The main dataset we’ll use to start off with is The Adventures of Tom Sawyer read by John Greeman.

Aeneas is the forced alignment software used. Follow setup instructions here. Their Linux install script was useful for installing some requirements that were not mentioned, so check that out if the pip install fails.

I decided to use Aeneas’s mplain format for easy word-level time detail. See the documentation here. The main advantage this could offer is the ability to mix up the audio segment we are using at any point in the training session (aka start at various different points rather than some pre-defined start points). This would offer advantages in data augmentation.
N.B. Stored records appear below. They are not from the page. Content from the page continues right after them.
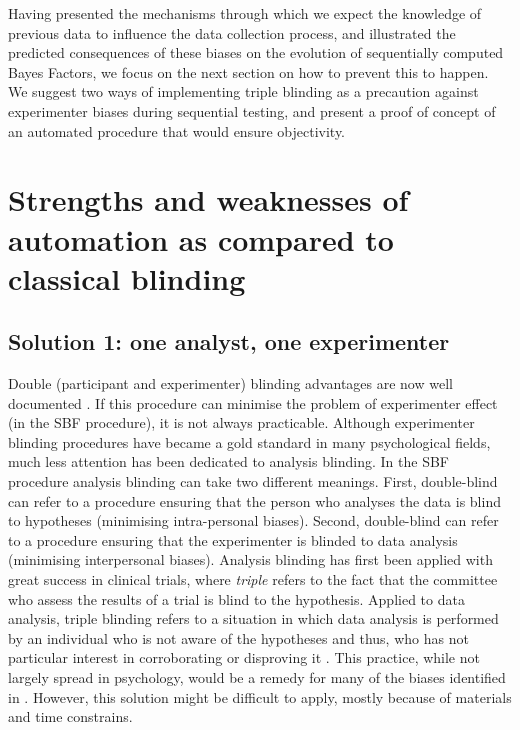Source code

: \documentclass[a4paper,man,natbib,floatsintext,donotrepeattitle]{apa6}
\begin{document}
Having presented the mechanisms through which we expect the knowledge of previous data to influence the data collection process, and illustrated the predicted consequences of these biases on the evolution of sequentially computed Bayes Factors, we focus on the next section on how to prevent this to happen. We suggest two ways of implementing triple blinding as a precaution against experimenter biases during sequential testing, and present a proof of concept of an automated procedure that would ensure objectivity.

\section{Strengths and weaknesses of automation as compared to classical blinding}

\subsection{Solution 1: one analyst, one experimenter}


Double (participant and experimenter) blinding advantages are now well documented \citep{schulz_blinding_2002}. If this procedure can minimise the problem of experimenter effect (in the SBF procedure), it is not always practicable. Although experimenter blinding procedures have became a gold standard in many psychological fields, much less attention has been dedicated to analysis blinding. In the SBF procedure analysis blinding can take two different meanings. First, double-blind can refer to a procedure ensuring that the person who analyses the data is blind to hypotheses (minimising intra-personal biases). Second, double-blind can refer to a procedure ensuring that the experimenter is blinded to data analysis (minimising interpersonal biases). Analysis blinding has first been applied with great success in clinical trials, where \textit{triple} refers to the fact that the committee who assess the results of a trial is blind to the hypothesis. Applied to data analysis, triple blinding refers to a situation in which data analysis is performed by an individual who is not aware of the hypotheses and thus, who has not particular interest in corroborating or disproving it \citep{miller_blind_2011}. This practice, while not largely spread in psychology, would be a remedy for many of the biases identified in \cite{wicherts_degrees_2016}. However, this solution might be difficult to apply, mostly because of materials and time constrains.
\end{document}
Some notes with the plain text data:

  • There’s weird areas with double spaces - those were removed manually through search and replace
  • some parts in the beginning and end are not included (eg. release date, etc.). Those are manually removed
  • at the start of each audio recording, Greenman says a script along the lines of “this is a LibriVox recording…”
  • He sometimes says the chapter name after each chapter number. The only exception seems to be chapter 1
  • He sometimes says “end of chapter X” at the end of each chapter.

For the first 15 or so chapters, I manually looked through each instance and checked if he was actually saying them. After that, since he did for every chapter except for the first, I just added them directly.

There is also a need for preprocessing the roman numerals into numbers. Since that may be required during actual operation rather than just training, that got added to the preprocessing pipeline. There’s a regex that searches for all valid roman numerals except for I and replaces it with numbers.